Former Massachusetts Gov. Mitt Romney managed to overcome his Northeastern roots to snag the party’s nomination in 2012 – but in the process, he basically had to disavow any moderate legacy he had in Massachusetts. He distanced himself from his signature health care reform bill as governor, after it was said to set precedent for Obamacare. Even as he tried to reframe himself as a “severely conservative” governor, Romney never generated much passion among party activists.
Of course, the ultra-conservative, former Pennsylvania Sen. Rick Santorum – who ran for the GOP presidential nomination in 2012 and announced Wednesday that he’s making another White House bid – is also from the Northeast. But as a senator, he isn’t held to the same standard as a governor, who must run the entire state and hammer out deals with a sometimes divided state legislature. Lawmakers, like Santorum, are part of a partisan caucus in Washington and he doesn’t have to deal with Democrats in the same way if he doesn’t want to.
This year, Christie has sought to distance himself from his moderate label, insisting he’s a conservative in every sense of the word. But there’s still some residual anger over his embrace of President Obama after Hurricane Sandy shortly before the 2012 election. And some in the conservative base believe Christie in the past has been too moderate on several issues, including immigration (he once called for a “commonsense path to citizenship”), gun control (he reportedly backed the 1994 federal assault weapons ban), LGBT issues (he signed legislation banning gay conversion therapy in 2013) and climate change (he has said he believes man-made climate change is undeniable). To them, Christie represents the cautious establishment—not the ideological purity the grassroots desire. Perhaps in order to beef up his conservative credentials, Christie has taken action in the past year—vetoing gun control legislation, declaring the gay marriage debate isn’t over, taking a more hardline stance on Israel, and on immigration he is insisting his views have changed and that a “commonsense pathway to citizenship” is now an “extreme place to go.”
Meanwhile, Pataki, who served three terms as New York governor from 1995 to 2006, kicked off his campaign Thursday in the early voting state of New Hampshire – a key state for any Northeasterner hoping to claim the GOP nomination. “My vision was not a partisan vision. It was a vision about people, about what we could accomplish together,” he said in a video announcing his candidacy on Thursday morning. Pataki—who has supported abortion rights and advanced gay rights measures – also said decisions on marriage and gun rights should be left up to the states.
How did Northeastern Republicans fall so hard, so fast? Julian Zelizer, a political historian at Princeton University, blames the “southernization of the Republican Party since the 1970s”—when voters in that region became the party base, leaving Northeasterners on the outside.
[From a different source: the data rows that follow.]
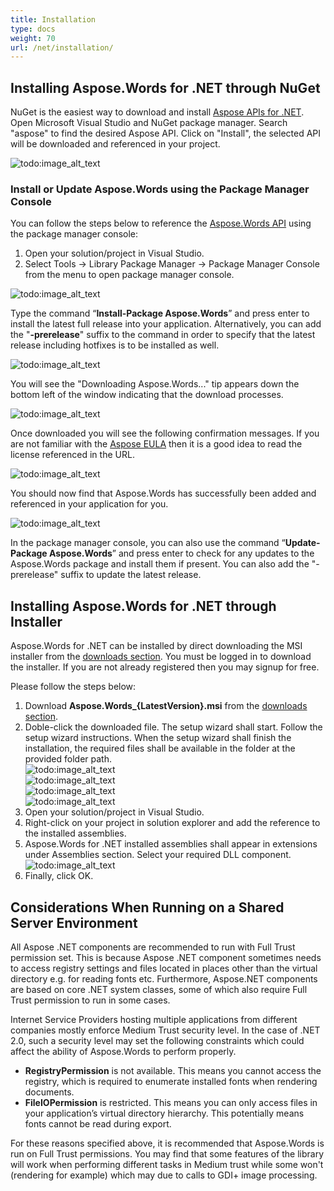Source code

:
```yaml
---
title: Installation
type: docs
weight: 70
url: /net/installation/
---
```


## **Installing Aspose.Words for .NET through NuGet**
NuGet is the easiest way to download and install [Aspose APIs for .NET](https://www.nuget.org/profiles/Aspose). Open Microsoft Visual Studio and NuGet package manager. Search "aspose" to find the desired Aspose API. Click on "Install", the selected API will be downloaded and referenced in your project.

![todo:image_alt_text](installation_1.png)
### **Install or Update Aspose.Words using the Package Manager Console**
You can follow the steps below to reference the [Aspose.Words API](https://www.nuget.org/packages/Aspose.Words/) using the package manager console:

1. Open your solution/project in Visual Studio.
1. Select Tools -> Library Package Manager -> Package Manager Console from the menu to open package manager console.

![todo:image_alt_text](installation_2.jpg)

Type the command “**Install-Package Aspose.Words**” and press enter to install the latest full release into your application. Alternatively, you can add the "**-prerelease**" suffix to the command in order to specify that the latest release including hotfixes is to be installed as well.

![todo:image_alt_text](installation_3.jpg)

You will see the "Downloading Aspose.Words..." tip appears down the bottom left of the window indicating that the download processes. 

![todo:image_alt_text](installation_4.jpg)

Once downloaded you will see the following confirmation messages. If you are not familiar with the [Aspose EULA](http://www.aspose.com/corporate/purchase/end-user-license-agreement.aspx) then it is a good idea to read the license referenced in the URL. 

![todo:image_alt_text](installation_5.jpg)

You should now find that Aspose.Words has successfully been added and referenced in your application for you.

![todo:image_alt_text](installation11.png)

In the package manager console, you can also use the command “**Update-Package Aspose.Words**” and press enter to check for any updates to the Aspose.Words package and install them if present. You can also add the "-prerelease" suffix to update the latest release.

## **Installing Aspose.Words for .NET through Installer**

Aspose.Words for .NET can be installed by direct downloading the MSI installer from the [downloads section](https://downloads.aspose.com/words/net). You must be logged in to download the installer. If you are not already registered then you may signup for free.

Please follow the steps below:

1. Download **Aspose.Words_{LatestVersion}.msi** from the [downloads section](https://downloads.aspose.com/words/net).
1. Doble-click the downloaded file. The setup wizard shall start. Follow the setup wizard instructions. When the setup wizard shall finish the installation, the required files shall be available in the folder at the provided folder path.<br>
![todo:image_alt_text](installation_6.png)<br>
![todo:image_alt_text](installation_7.jpg)<br>
![todo:image_alt_text](installation_8.jpg)<br>
![todo:image_alt_text](installation_9.jpg)<br>
1. Open your solution/project in Visual Studio.
1. Right-click on your project in solution explorer and add the reference to the installed assemblies.
1. Aspose.Words for .NET installed assemblies shall appear in extensions under Assemblies section. Select your required DLL component.<br>
![todo:image_alt_text](installation_10.png)<br>
1. Finally, click OK.

## **Considerations When Running on a Shared Server Environment**
All Aspose .NET components are recommended to run with Full Trust permission set. This is because Aspose .NET component sometimes needs to access registry settings and files located in places other than the virtual directory e.g. for reading fonts etc. Furthermore, Aspose.NET components are based on core .NET system classes, some of which also require Full Trust permission to run in some cases.

Internet Service Providers hosting multiple applications from different companies mostly enforce Medium Trust security level. In the case of .NET 2.0, such a security level may set the following constraints which could affect the ability of Aspose.Words to perform properly.

- **RegistryPermission** is not available. This means you cannot access the registry, which is required to enumerate installed fonts when rendering documents.
- **FileIOPermission** is restricted. This means you can only access files in your application’s virtual directory hierarchy. This potentially means fonts cannot be read during export.

For these reasons specified above, it is recommended that Aspose.Words is run on Full Trust permissions. You may find that some features of the library will work when performing different tasks in Medium trust while some won't (rendering for example) which may due to calls to GDI+ image processing.
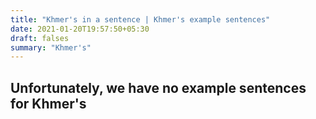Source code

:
 ```yaml
---
title: "Khmer's in a sentence | Khmer's example sentences"
date: 2021-01-20T19:57:50+05:30
draft: falses
summary: "Khmer's"
---
```

## Unfortunately, we have no example sentences for Khmer's                 
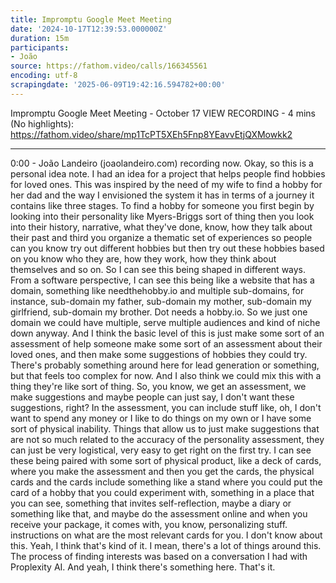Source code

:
 ```yaml
---
title: Impromptu Google Meet Meeting
date: '2024-10-17T12:39:53.000000Z'
duration: 15m
participants:
- João
source: https://fathom.video/calls/166345561
encoding: utf-8
scrapingdate: '2025-06-09T19:42:16.594782+00:00'
---
```


Impromptu Google Meet Meeting - October 17
VIEW RECORDING - 4 mins (No highlights): https://fathom.video/share/mp1TcPT5XEh5Fnp8YEavvEtjQXMowkk2

---

0:00 - João Landeiro (joaolandeiro.com)
  recording now. Okay, so this is a personal idea note. I had an idea for a project that helps people find hobbies for loved ones.  This was inspired by the need of my wife to find a hobby for her dad and the way I envisioned the system it has in terms of a journey it contains like three stages.  To find a hobby for someone you first begin by looking into their personality like Myers-Briggs sort of thing then you look into their history, narrative, what they've done, know, how they talk about their past and third you organize a thematic set of experiences so people can you know try out different hobbies but then try out these hobbies based on you know who they are, how they work, how they think about themselves and so on.  So I can see this being shaped in different ways. From a software perspective, I can see this being like a website that has a domain, something like needthehobby.io and multiple sub-domains, for instance, sub-domain my father, sub-domain my mother, sub-domain my girlfriend, sub-domain my brother.  Dot needs a hobby.io. So we just one domain we could have multiple, serve multiple audiences and kind of niche down anyway.  And I think the basic level of this is just make some sort of an assessment of help someone make some sort of an assessment about their loved ones, and then make some suggestions of hobbies they could try.  There's probably something around here for lead generation or something, but that feels too complex for now. And I also think we could mix this with a thing they're like sort of thing.  So, you know, we get an assessment, we make suggestions and maybe people can just say, I don't want these suggestions, right?  In the assessment, you can include stuff like, oh, I don't want to spend any money or I like to do things on my own or I have some sort of physical inability.  Things that allow us to just make suggestions that are not so much related to the accuracy of the personality assessment, they can just be very logistical, very easy to get right on the first try.  I can see these being paired with some sort of physical product, like a deck of cards, where you make the assessment and then you get the cards, the physical cards and the cards include something like a stand where you could put the card of a hobby that you could experiment with, something in a place that you can see, something that invites self-reflection, maybe a diary or something like that, and maybe do the assessment online and when you receive your package, it comes with, you know, personalizing stuff.  instructions on what are the most relevant cards for you. I don't know about this. Yeah, I think that's kind of it.  I mean, there's a lot of things around this. The process of finding interests was based on a conversation I had with Proplexity AI.  And yeah, I think there's something here. That's it.
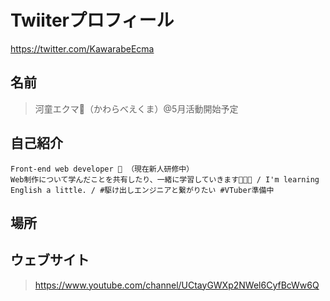 # Twiiterプロフィール

<https://twitter.com/KawarabeEcma>

## 名前

> 河童エクマ🥒（かわらべえくま）@5月活動開始予定

## 自己紹介

```
Front-end web developer 🦏 （現在新人研修中）
Web制作について学んだことを共有したり、一緒に学習していきます🙌🙌🙌 / I'm learning English a little. / #駆け出しエンジニアと繋がりたい #VTuber準備中
```

## 場所

>

## ウェブサイト

> https://www.youtube.com/channel/UCtayGWXp2NWel6CyfBcWw6Q
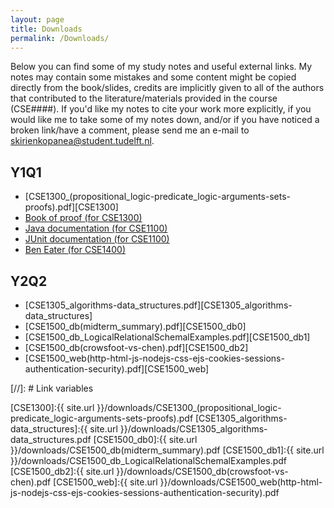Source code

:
 ```yaml
---
layout: page
title: Downloads
permalink: /Downloads/
---
```

Below you can find some of my study notes and useful external links. My notes may contain some mistakes and some content might be copied directly from the book/slides, credits are implicitly given to all of the authors that contributed to the literature/materials provided in the course (CSE####). If you'd like my notes to cite your work more explicitly, if you would like me to take some of my notes down, and/or if you have noticed a broken link/have a comment, please send me an e-mail to [skirienkopanea@student.tudelft.nl](mailto:skirienkopanea@student.tudelft.nl).

## Y1Q1

* [CSE1300_(propositional_logic-predicate_logic-arguments-sets-proofs).pdf][CSE1300]
* [Book of proof (for CSE1300)](https://www.people.vcu.edu/~rhammack/BookOfProof/)
* [Java documentation (for CSE1100)](https://docs.oracle.com/en/java/javase/11/docs/api/index.html)
* [JUnit documentation (for CSE1100)](https://junit.org/junit5/docs/current/api/org.junit.jupiter.api/org/junit/jupiter/api/Assertions.html)
* [Ben Eater (for CSE1400)](https://eater.net/)

## Y2Q2

* [CSE1305_algorithms-data_structures.pdf][CSE1305_algorithms-data_structures]
* [CSE1500_db(midterm_summary).pdf][CSE1500_db0]
* [CSE1500_db_LogicalRelationalSchemalExamples.pdf][CSE1500_db1]
* [CSE1500_db(crowsfoot-vs-chen).pdf][CSE1500_db2] 
* [CSE1500_web(http-html-js-nodejs-css-ejs-cookies-sessions-authentication-security).pdf][CSE1500_web]


[//]: # Link variables

[CSE1300]:{{ site.url }}/downloads/CSE1300_(propositional_logic-predicate_logic-arguments-sets-proofs).pdf
[CSE1305_algorithms-data_structures]:{{ site.url }}/downloads/CSE1305_algorithms-data_structures.pdf
[CSE1500_db0]:{{ site.url }}/downloads/CSE1500_db(midterm_summary).pdf
[CSE1500_db1]:{{ site.url }}/downloads/CSE1500_db_LogicalRelationalSchemalExamples.pdf
[CSE1500_db2]:{{ site.url }}/downloads/CSE1500_db(crowsfoot-vs-chen).pdf
[CSE1500_web]:{{ site.url }}/downloads/CSE1500_web(http-html-js-nodejs-css-ejs-cookies-sessions-authentication-security).pdf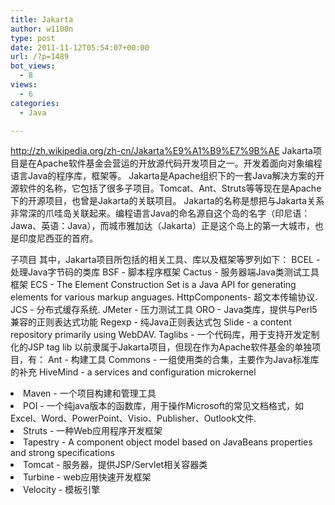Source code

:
 ```yaml
---
title: Jakarta
author: w1100n
type: post
date: 2011-11-12T05:54:07+00:00
url: /?p=1489
bot_views:
  - 8
views:
  - 6
categories:
  - Java

---
```


http://zh.wikipedia.org/zh-cn/Jakarta%E9%A1%B9%E7%9B%AE
Jakarta项目是在Apache软件基金会营运的开放源代码开发项目之一。开发着面向对象编程语言Java的程序库，框架等。
Jakarta是Apache组织下的一套Java解决方案的开源软件的名称，它包括了很多子项目。Tomcat、Ant、Struts等等现在是Apache下的开源项目，也曾是Jakarta的关联项目。
Jakarta的名称是想把与Jakarta关系非常深的爪哇岛关联起来。编程语言Java的命名源自这个岛的名字（印尼语：Jawa、英语：Java），而城市雅加达（Jakarta）正是这个岛上的第一大城市，也是印度尼西亚的首府。

子项目
其中，Jakarta项目所包括的相关工具、库以及框架等罗列如下：
BCEL - 处理Java字节码的类库
BSF - 脚本程序框架
Cactus - 服务器端Java类测试工具框架
ECS - The Element Construction Set is a Java API for generating elements for various markup anguages.
HttpComponents- 超文本传输协议.
JCS - 分布式缓存系统.
JMeter - 压力测试工具
ORO - Java类库，提供与Perl5兼容的正则表达式功能
Regexp - 纯Java正则表达式包
Slide - a content repository primarily using WebDAV.
Taglibs - 一个代码库，用于支持开发定制化的JSP tag lib
以前隶属于Jakarta项目，但现在作为Apache软件基金的单独项目，有：
Ant - 构建工具
Commons - 一组使用类的合集，主要作为Java标准库的补充
HiveMind - a services and configuration microkernel
      </li>
      <li>
        Maven - 一个项目构建和管理工具
      </li>
      <li>
        POI - 一个纯java版本的函数库，用于操作Microsoft的常见文档格式，如Excel、Word、PowerPoint、Visio、Publisher、Outlook文件.
      </li>
      <li>
        Struts - 一种Web应用程序开发框架
      </li>
      <li>
        Tapestry - A component object model based on JavaBeans properties and strong specifications
      </li>
      <li>
        Tomcat - 服务器，提供JSP/Servlet相关容器类
      </li>
      <li>
        Turbine - web应用快速开发框架
      </li>
      <li>
        Velocity - 模板引擎
      </li>
    </ul>
  
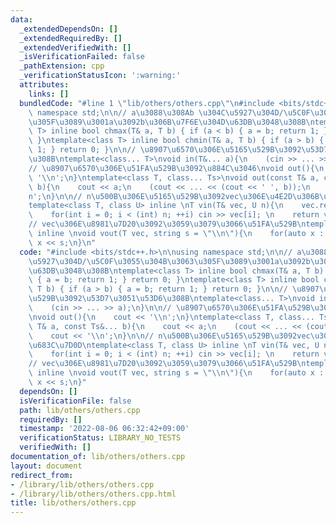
 ```yaml
---
data:
  _extendedDependsOn: []
  _extendedRequiredBy: []
  _extendedVerifiedWith: []
  _isVerificationFailed: false
  _pathExtension: cpp
  _verificationStatusIcon: ':warning:'
  attributes:
    links: []
  bundledCode: "#line 1 \"lib/others/others.cpp\"\n#include <bits/stdc++.h>\n\nusing\
    \ namespace std;\n\n// a\u3088\u308Ab \u304C\u5927\u304D/\u5C0F\u3055\u304B\u3063\
    \u305F\u3089\u3001a\u3092b\u306B\u7F6E\u304D\u63DB\u3048\u308B\ntemplate<class\
    \ T> inline bool chmax(T& a, T b) { if (a < b) { a = b; return 1; } return 0;\
    \ }\ntemplate<class T> inline bool chmin(T& a, T b) { if (a > b) { a = b; return\
    \ 1; } return 0; }\n\n// \u8907\u6570\u306E\u5165\u529B\u3092\u53D7\u3051\u53D6\
    \u308B\ntemplate<class... T>\nvoid in(T&... a){\n    (cin >> ... >> a);\n}\n\n\
    // \u8907\u6570\u306E\u51FA\u529B\u3092\u884C\u3046\nvoid out(){\n    cout <<\
    \ '\\n';\n}\ntemplate<class T, class... Ts>\nvoid out(const T& a, const Ts&...\
    \ b){\n    cout << a;\n    (cout << ... << (cout << ' ', b));\n    cout << '\\\
    n';\n}\n\n// n\u500B\u306E\u5165\u529B\u3092vec\u306E\u4E2D\u306B\u683C\u7D0D\n\
    template<class T, class U> inline \nT vin(T& vec, U n){\n    vec.resize(n);\n\
    \    for(int i = 0; i < (int) n; ++i) cin >> vec[i]; \n    return vec;\n}\n\n\
    // vec\u306E\u8981\u7D20\u3092\u3059\u3079\u3066\u51FA\u529B\ntemplate<class T>\
    \ inline \nvoid vout(T vec, string s = \"\\n\"){\n    for(auto x : vec) cout <<\
    \ x << s;\n}\n"
  code: "#include <bits/stdc++.h>\n\nusing namespace std;\n\n// a\u3088\u308Ab \u304C\
    \u5927\u304D/\u5C0F\u3055\u304B\u3063\u305F\u3089\u3001a\u3092b\u306B\u7F6E\u304D\
    \u63DB\u3048\u308B\ntemplate<class T> inline bool chmax(T& a, T b) { if (a < b)\
    \ { a = b; return 1; } return 0; }\ntemplate<class T> inline bool chmin(T& a,\
    \ T b) { if (a > b) { a = b; return 1; } return 0; }\n\n// \u8907\u6570\u306E\u5165\
    \u529B\u3092\u53D7\u3051\u53D6\u308B\ntemplate<class... T>\nvoid in(T&... a){\n\
    \    (cin >> ... >> a);\n}\n\n// \u8907\u6570\u306E\u51FA\u529B\u3092\u884C\u3046\
    \nvoid out(){\n    cout << '\\n';\n}\ntemplate<class T, class... Ts>\nvoid out(const\
    \ T& a, const Ts&... b){\n    cout << a;\n    (cout << ... << (cout << ' ', b));\n\
    \    cout << '\\n';\n}\n\n// n\u500B\u306E\u5165\u529B\u3092vec\u306E\u4E2D\u306B\
    \u683C\u7D0D\ntemplate<class T, class U> inline \nT vin(T& vec, U n){\n    vec.resize(n);\n\
    \    for(int i = 0; i < (int) n; ++i) cin >> vec[i]; \n    return vec;\n}\n\n\
    // vec\u306E\u8981\u7D20\u3092\u3059\u3079\u3066\u51FA\u529B\ntemplate<class T>\
    \ inline \nvoid vout(T vec, string s = \"\\n\"){\n    for(auto x : vec) cout <<\
    \ x << s;\n}"
  dependsOn: []
  isVerificationFile: false
  path: lib/others/others.cpp
  requiredBy: []
  timestamp: '2022-08-06 06:32:42+09:00'
  verificationStatus: LIBRARY_NO_TESTS
  verifiedWith: []
documentation_of: lib/others/others.cpp
layout: document
redirect_from:
- /library/lib/others/others.cpp
- /library/lib/others/others.cpp.html
title: lib/others/others.cpp
---
```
And as a matter of logistics, as a Republican Northeastern governor, Zelizer said, they must naturally deal with more Democrats and more diverse constituencies—and that in practice can mean not getting 100% what you want.
“You can’t do well as a governor in a way that won’t anger what national Republicans are looking for. All that culminates in the primaries when candidates are struggling to remake themselves and sound like the type of Republican they aren’t,” said Zelizer. He added, those who extol “bipartisanship” have different meanings depending on where you’re from. For example, if you’re from the south it comes across as “generic, moving beyond partisan tension and gridlock,” he said. While if you’re from the Northeast, “they hear compromise and moving away from the ideological core of the Republican Party. That scares a lot of them.”